For the stress test:

  1. Create bfcm-{year}-stress.
  2. Use the staged ramp from spike and stress for sales: 25 % → 50 % → 100 % → 150 % → 200 % of modeled peak, 10 minutes at each stage.
  3. Set failure criteria to fail at error rate > 5 % or p95 > 3000 ms.
  4. After the run, note the VU count at which the failure criterion fires — this is the breaking point.

For the spike test:

  1. Create bfcm-{year}-spike-doorbuster.
  2. Use the doorbuster Taurus YAML: idle baseline → near-instant jump to 5× modeled peak → 10-minute hold → drop and recovery window.
  3. Observe: recovery time after VU drop and any persistent errors.

Stress test: breaking point > 150 % of modeled peak. Spike test: system recovers (error rate < 0.5 %) within 3 minutes of VU drop.


Goal: Close any gaps found in T-3 weeks before the dress rehearsal window.

  • Targeted re-tests of any bottleneck endpoints. Not the full suite — focused tests on changed components.
  • Regression smoke test after fixes are deployed.
  1. For each bottleneck identified at T-3 weeks, create a targeted test covering only that endpoint and the dependencies that interact with it.
  2. Set the VU count to 120 % of modeled peak — just above the previous breaking point.
  3. Confirm the bottleneck is resolved.
  4. Run the full baseline test again to confirm no regression introduced by the fix.

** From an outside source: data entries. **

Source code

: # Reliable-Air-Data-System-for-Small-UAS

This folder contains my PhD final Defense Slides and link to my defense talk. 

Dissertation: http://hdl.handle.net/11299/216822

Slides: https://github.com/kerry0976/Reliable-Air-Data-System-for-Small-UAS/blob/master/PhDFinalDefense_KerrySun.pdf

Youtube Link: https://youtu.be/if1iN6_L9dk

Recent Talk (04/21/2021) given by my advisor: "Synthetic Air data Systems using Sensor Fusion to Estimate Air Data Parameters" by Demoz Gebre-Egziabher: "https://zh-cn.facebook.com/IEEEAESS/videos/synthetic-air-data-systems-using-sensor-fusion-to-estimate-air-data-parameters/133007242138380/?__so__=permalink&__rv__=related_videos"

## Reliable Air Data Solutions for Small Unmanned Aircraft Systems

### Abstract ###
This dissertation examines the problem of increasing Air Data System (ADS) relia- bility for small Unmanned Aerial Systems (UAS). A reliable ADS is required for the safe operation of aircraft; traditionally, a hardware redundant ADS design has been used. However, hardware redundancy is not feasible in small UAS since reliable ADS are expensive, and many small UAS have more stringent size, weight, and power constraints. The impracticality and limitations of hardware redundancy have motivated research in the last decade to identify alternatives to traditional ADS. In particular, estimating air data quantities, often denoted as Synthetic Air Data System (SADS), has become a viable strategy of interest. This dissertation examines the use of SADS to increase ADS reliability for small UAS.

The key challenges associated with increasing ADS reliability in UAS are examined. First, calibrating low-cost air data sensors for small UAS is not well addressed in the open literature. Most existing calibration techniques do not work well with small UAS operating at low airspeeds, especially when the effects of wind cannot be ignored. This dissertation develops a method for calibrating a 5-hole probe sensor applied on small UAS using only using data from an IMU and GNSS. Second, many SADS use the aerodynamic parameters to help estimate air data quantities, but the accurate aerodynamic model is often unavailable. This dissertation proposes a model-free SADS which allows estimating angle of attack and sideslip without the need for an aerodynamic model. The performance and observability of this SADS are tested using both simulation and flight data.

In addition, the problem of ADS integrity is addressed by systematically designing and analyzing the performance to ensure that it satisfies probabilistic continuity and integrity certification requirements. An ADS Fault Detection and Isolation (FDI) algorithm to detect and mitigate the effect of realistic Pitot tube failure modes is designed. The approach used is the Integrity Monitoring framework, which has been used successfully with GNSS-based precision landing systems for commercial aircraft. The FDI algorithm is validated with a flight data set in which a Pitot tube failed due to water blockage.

Every re-tested bottleneck now passes at 150 % of modeled peak. Baseline regression test result matches the T-6 week baseline within 10 %.

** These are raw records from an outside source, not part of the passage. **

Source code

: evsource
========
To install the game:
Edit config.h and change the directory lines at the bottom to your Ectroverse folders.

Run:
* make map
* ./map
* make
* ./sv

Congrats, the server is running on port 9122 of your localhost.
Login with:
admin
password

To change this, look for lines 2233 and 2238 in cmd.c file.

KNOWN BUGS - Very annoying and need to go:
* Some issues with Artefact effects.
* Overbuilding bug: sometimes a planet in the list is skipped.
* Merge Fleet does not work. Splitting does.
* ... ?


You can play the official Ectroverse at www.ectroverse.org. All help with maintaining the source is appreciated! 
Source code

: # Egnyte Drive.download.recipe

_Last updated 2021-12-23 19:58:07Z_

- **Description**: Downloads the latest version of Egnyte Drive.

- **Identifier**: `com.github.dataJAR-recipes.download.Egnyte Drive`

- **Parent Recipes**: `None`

Goal: Run the full event profile from start to finish with the full war-room structure active.

  • Multi-hour soak test (8 h minimum). See Soak and stability.
  • Multi-wave dress rehearsal. The full doorbuster + email wave + sustained profile, 3+ hours.
  • War-room exercise. Full team in position; amber condition deliberately injected mid-run.
  1. Schedule the 8-hour soak to start the night before: Schedules tab → New schedule → fire at 22:00.
  2. Review the soak result the next morning before starting the dress rehearsal.
  3. If the soak shows drift > 10 %, do not proceed with the dress rehearsal until the root cause is identified.
  4. Run the multi-wave dress rehearsal: create bfcm-{year}-dress-rehearsal, use the multi-wave profile YAML.
  5. Run for 3+ hours with the full team in the war-room.
  6. Inject an amber event at the 90-minute mark: disable the mock payment gateway for 5 minutes and have the team execute the runbook.

Soak: no drift > 10 %, no errors in final 2 hours. Dress rehearsal: all failure criteria green throughout all waves. War-room exercise: team detects and responds to injected amber event per runbook within the expected time window.

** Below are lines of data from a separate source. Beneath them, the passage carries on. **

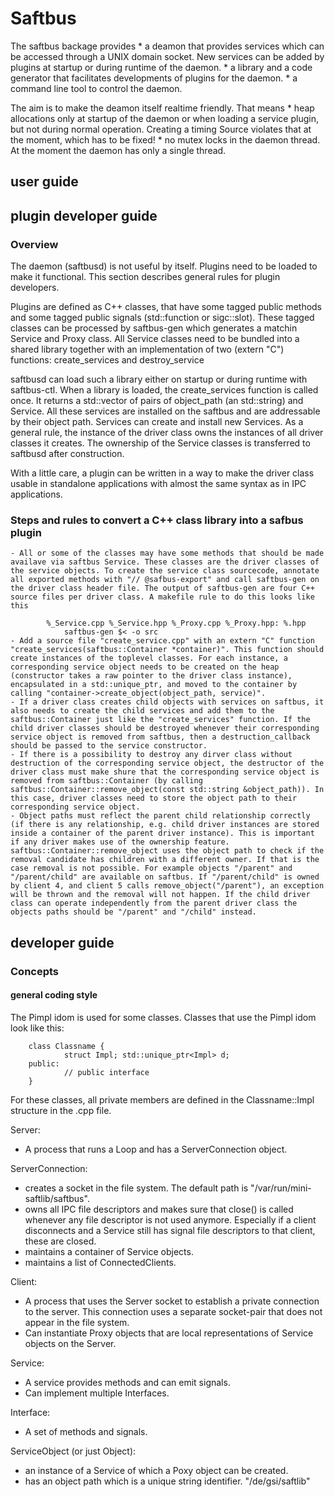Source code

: # Saftbus

The saftbus backage provides 
	* a deamon that provides services which can be accessed through a UNIX domain socket. New services can be added by plugins at startup or during runtime of the daemon.
	* a library and a code generator that facilitates developments of plugins for the daemon.
	* a command line tool to control the daemon.

The aim is to make the deamon itself realtime friendly. That means
	* heap allocations only at startup of the daemon or when loading a service plugin, but not during normal operation. Creating a timing Source violates that at the moment, which has to be fixed!
	* no mutex locks in the daemon thread. At the moment the daemon has only a single thread.

## user guide

## plugin developer guide

### Overview
The daemon (saftbusd) is not useful by itself. Plugins need to be loaded to make it functional.
This section describes general rules for plugin developers.

Plugins are defined as C++ classes, that have some tagged public methods and some tagged public 
signals (std::function or sigc::slot). These tagged classes can be processed by saftbus-gen which
generates a matchin Service and Proxy class. All Service classes need to be bundled into a shared 
library together with an implementation of two (extern "C") functions: 
	create_services and destroy_service

saftbusd can load such a library either on startup or during runtime with saftbus-ctl.
When a library is loaded, the create_services function is called once. It returns a 
std::vector of pairs of object_path (an std::string) and Service. All these services are installed on 
the saftbus and are addressable by their object path. Services can create and install new 
Services. As a general rule, the instance of the driver class owns the instances of all driver 
classes it creates. The ownership of the Service classes is transferred to saftbusd after construction.

With a little care, a plugin can be written in a way to make the driver class usable in standalone 
applications with almost the same syntax as in IPC applications. 

### Steps and rules to convert a C++ class library into a safbus plugin
	- All or some of the classes may have some methods that should be made availave via saftbus Service. These classes are the driver classes of the service objects. To create the service class sourcecode, annotate all exported methods with "// @safbus-export" and call saftbus-gen on the driver class header file. The output of saftbus-gen are four C++ source files per driver class. A makefile rule to do this looks like this

			%_Service.cpp %_Service.hpp %_Proxy.cpp %_Proxy.hpp: %.hpp
				saftbus-gen $< -o src
	- Add a source file "create_service.cpp" with an extern "C" function "create_services(saftbus::Container *container)". This function should create instances of the toplevel classes. For each instance, a corresponding service object needs to be created on the heap (constructor takes a raw pointer to the driver class instance), encapsulated in a std::unique_ptr, and moved to the container by calling "container->create_object(object_path, service)".
	- If a driver class creates child objects with services on saftbus, it also needs to create the child services and add them to the saftbus::Container just like the "create_services" function. If the child driver classes should be destroyed whenever their corresponding service object is removed from saftbus, then a destruction_callback should be passed to the service constructor.
	- If there is a possibility to destroy any dirver class without destruction of the corresponding service object, the destructor of the driver class must make shure that the corresponding service object is removed from saftbus::Container (by calling saftbus::Container::remove_object(const std::string &object_path)). In this case, driver classes need to store the object path to their corresponding service object.
	- Object paths must reflect the parent child relationship correctly (if there is any relationship, e.g. child driver instances are stored inside a container of the parent driver instance). This is important if any driver makes use of the ownership feature. saftbus::Container::remove_object uses the object path to check if the removal candidate has children with a different owner. If that is the case removal is not possible. For example objects "/parent" and "/parent/child" are available on saftbus. If "/parent/child" is owned by client 4, and client 5 calls remove_object("/parent"), an exception will be thrown and the removal will not happen. If the child driver class can operate independently from the parent driver class the objects paths should be "/parent" and "/child" instead.


## developer guide

### Concepts
#### general coding style
The Pimpl idom is used for some classes.
Classes that use the Pimpl idom look like this:

		class Classname {
				struct Impl; std::unique_ptr<Impl> d;
		public:
				// public interface
		}

For these classes, all private members are defined in the Classname::Impl structure in the .cpp file.


Server: 
 * A process that runs a Loop and has a ServerConnection object.

ServerConnection:
 * creates a socket in the file system. The default path is "/var/run/mini-saftlib/saftbus".
 * owns all IPC file descriptors and makes sure that close() is called whenever any file descriptor is not used anymore.
	 Especially if a client disconnects and a Service still has signal file descriptors to that client, these are closed.
 * maintains a container of Service objects.
 * maintains a list of ConnectedClients.

Client: 
 * A process that uses the Server socket to establish a private connection to the server.
	 This connection uses a separate socket-pair that does not appear in the file system.
 * Can instantiate Proxy objects that are local representations of Service objects on the Server.

Service:
 * A service provides methods and can emit signals.
 * Can implement multiple Interfaces.

Interface: 
 * A set of methods and signals.

ServiceObject (or just Object): 
 * an instance of a Service of which a Poxy object can be created.
 * has an object path which is a unique string identifier. "/de/gsi/saftlib"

Go/No-Go gate. Engineering lead and business lead review results together and sign off on proceeding to game day.


Goal: Execute the event with full visibility and a tested runbook in hand.

  • Pre-sale smoke test (T-60 min): 1–5 VUs against the full checkout journey. Must finish with no errors before sale starts.
  • Synthetic monitoring run (throughout the event): low-VU continuous run against checkout as a heartbeat. Failure criteria set to alert the war-room immediately if any step fails.
  1. Open the MaxoPerf Active runs page in the war-room browser window.
  2. Keep the current run’s Overview tab open in a second window for per-label latency visibility.
  3. Check every 5 minutes per the monitoring assignment matrix.

Goal: Close the program and set up for next year.

  • Year-over-year comparison. Open the game-day peak run → Compare → select last year’s baseline. Document the delta chips.
  1. Tag the game-day run: open run detail → add tag bfcm-{year}-game-day.
  2. Tag the dress rehearsal run: bfcm-{year}-dress-rehearsal.
  3. Set the dress rehearsal or game-day peak run as the pinned baseline for next year.